# [Work to be completed]
Beginning with the line that contains "- **ML/DL/CV Frameworks:**" in the material below, print each line exactly until the line that contains "- **Cloud &" has been printed, then stop.

# [Data extract]
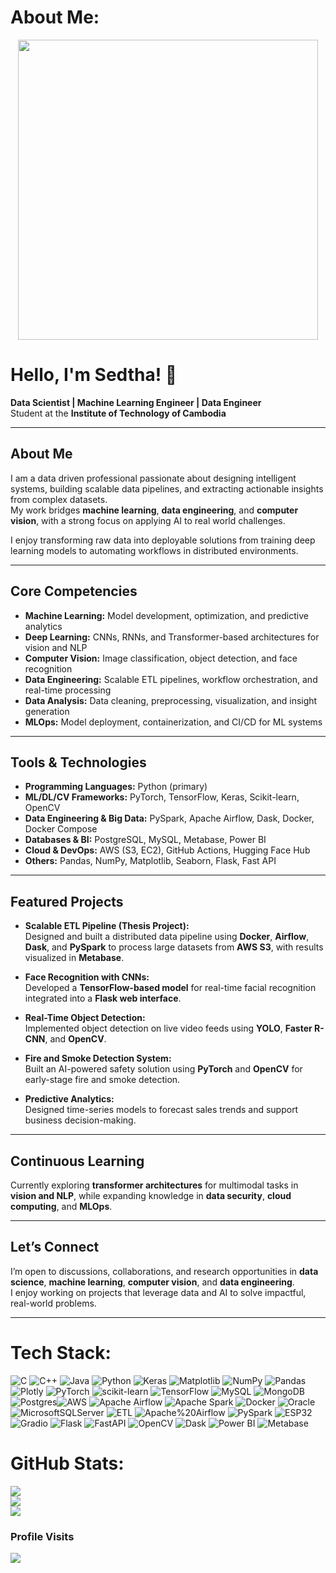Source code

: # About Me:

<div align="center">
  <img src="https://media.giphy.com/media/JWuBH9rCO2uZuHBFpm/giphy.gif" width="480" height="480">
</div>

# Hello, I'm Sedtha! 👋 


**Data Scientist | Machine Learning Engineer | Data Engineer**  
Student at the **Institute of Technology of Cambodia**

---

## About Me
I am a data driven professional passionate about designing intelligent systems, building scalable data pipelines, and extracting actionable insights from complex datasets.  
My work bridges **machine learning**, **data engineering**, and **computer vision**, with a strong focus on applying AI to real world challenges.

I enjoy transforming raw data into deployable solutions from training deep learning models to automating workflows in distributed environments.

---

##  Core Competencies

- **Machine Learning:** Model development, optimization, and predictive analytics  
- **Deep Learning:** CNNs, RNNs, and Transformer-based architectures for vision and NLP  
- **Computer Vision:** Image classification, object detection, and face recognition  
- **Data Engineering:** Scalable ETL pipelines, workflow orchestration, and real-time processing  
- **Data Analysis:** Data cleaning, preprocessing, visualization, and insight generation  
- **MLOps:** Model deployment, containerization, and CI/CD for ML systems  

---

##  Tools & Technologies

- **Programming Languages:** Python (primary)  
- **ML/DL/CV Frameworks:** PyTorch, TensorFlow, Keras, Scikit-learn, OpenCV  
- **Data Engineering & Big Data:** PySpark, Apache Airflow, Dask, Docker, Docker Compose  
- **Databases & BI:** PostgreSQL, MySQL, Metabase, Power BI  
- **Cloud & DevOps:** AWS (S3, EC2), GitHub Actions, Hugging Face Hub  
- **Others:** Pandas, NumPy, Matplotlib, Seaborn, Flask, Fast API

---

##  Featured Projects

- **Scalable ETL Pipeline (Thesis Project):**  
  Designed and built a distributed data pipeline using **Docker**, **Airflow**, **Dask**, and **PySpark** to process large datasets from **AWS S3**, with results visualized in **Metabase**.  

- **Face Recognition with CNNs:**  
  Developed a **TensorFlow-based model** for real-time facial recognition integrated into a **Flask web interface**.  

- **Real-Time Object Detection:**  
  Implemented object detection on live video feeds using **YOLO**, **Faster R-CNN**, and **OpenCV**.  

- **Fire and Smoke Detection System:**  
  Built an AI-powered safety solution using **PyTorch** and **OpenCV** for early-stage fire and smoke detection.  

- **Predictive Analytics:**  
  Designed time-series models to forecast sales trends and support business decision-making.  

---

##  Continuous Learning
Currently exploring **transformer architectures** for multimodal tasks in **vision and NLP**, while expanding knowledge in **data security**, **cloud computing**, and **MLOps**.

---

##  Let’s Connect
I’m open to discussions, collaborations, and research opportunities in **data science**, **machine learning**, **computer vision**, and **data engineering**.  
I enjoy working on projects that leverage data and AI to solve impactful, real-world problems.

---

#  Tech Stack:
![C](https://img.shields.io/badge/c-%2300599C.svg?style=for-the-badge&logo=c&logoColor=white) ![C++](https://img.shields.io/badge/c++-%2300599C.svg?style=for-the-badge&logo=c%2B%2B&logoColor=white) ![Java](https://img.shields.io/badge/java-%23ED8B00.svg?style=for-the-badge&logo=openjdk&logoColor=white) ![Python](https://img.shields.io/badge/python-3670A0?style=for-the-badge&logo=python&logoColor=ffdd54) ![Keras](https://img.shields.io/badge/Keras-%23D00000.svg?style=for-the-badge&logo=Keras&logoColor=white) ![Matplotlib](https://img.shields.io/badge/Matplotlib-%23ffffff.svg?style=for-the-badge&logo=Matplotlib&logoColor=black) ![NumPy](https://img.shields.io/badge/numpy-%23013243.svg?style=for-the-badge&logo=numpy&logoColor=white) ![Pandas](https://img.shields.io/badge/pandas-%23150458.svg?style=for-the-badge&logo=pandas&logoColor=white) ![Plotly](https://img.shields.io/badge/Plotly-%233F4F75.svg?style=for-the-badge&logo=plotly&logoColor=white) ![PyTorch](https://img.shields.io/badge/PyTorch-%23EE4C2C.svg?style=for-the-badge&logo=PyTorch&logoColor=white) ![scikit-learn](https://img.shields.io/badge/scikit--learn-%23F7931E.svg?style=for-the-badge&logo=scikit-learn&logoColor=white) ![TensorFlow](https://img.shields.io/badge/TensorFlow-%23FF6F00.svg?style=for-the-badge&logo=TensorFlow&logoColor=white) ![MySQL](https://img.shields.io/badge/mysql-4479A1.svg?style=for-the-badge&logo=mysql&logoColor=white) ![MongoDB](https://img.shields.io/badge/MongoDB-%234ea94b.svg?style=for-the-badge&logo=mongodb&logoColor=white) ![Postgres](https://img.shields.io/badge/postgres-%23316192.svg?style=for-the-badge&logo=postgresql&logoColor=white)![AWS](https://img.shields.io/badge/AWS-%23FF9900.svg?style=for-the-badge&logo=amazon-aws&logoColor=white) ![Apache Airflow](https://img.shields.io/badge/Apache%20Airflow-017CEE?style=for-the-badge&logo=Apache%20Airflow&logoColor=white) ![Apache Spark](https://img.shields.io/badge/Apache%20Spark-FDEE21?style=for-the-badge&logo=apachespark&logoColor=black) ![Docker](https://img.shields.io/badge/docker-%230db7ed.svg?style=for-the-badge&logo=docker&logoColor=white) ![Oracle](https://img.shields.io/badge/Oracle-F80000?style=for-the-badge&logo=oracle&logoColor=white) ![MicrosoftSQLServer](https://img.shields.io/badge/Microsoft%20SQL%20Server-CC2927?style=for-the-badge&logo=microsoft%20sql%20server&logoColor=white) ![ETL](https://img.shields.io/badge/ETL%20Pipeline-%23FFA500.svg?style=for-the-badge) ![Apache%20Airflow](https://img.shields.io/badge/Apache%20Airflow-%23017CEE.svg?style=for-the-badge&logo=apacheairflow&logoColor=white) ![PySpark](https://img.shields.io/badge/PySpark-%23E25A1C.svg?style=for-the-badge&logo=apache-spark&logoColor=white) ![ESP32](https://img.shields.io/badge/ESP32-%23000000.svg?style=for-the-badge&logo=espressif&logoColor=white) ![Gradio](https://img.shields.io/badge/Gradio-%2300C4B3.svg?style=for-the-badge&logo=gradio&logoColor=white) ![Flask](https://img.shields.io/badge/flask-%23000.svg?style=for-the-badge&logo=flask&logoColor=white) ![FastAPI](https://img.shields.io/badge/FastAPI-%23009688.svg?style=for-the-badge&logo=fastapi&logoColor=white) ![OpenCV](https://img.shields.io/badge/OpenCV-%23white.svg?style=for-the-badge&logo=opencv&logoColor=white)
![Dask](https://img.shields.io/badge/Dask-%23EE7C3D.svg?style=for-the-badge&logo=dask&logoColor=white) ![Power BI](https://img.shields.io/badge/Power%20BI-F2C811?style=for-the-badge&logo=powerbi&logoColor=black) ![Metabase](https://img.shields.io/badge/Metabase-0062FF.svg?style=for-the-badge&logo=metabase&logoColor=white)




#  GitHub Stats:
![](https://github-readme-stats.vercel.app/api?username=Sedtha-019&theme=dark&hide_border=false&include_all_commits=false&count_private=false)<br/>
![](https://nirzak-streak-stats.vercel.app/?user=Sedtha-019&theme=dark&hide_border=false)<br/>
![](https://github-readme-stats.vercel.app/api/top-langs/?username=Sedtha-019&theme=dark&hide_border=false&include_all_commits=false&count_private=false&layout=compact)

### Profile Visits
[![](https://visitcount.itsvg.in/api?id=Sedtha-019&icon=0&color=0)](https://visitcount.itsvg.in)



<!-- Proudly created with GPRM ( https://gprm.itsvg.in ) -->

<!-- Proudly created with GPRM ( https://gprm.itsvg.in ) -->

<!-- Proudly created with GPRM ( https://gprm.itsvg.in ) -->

...

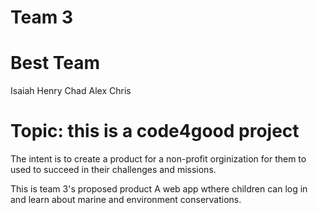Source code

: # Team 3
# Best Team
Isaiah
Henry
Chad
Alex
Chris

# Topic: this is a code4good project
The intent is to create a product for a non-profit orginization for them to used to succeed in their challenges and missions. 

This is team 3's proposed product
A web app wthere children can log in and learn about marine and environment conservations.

---

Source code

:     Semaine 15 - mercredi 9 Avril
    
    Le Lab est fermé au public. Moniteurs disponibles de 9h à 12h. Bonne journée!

# [Solution for this task]
- **ML/DL/CV Frameworks:** PyTorch, TensorFlow, Keras, Scikit-learn, OpenCV  
- **Data Engineering & Big Data:** PySpark, Apache Airflow, Dask, Docker, Docker Compose  
- **Databases & BI:** PostgreSQL, MySQL, Metabase, Power BI  
- **Cloud & DevOps:** AWS (S3, EC2), GitHub Actions, Hugging Face Hub  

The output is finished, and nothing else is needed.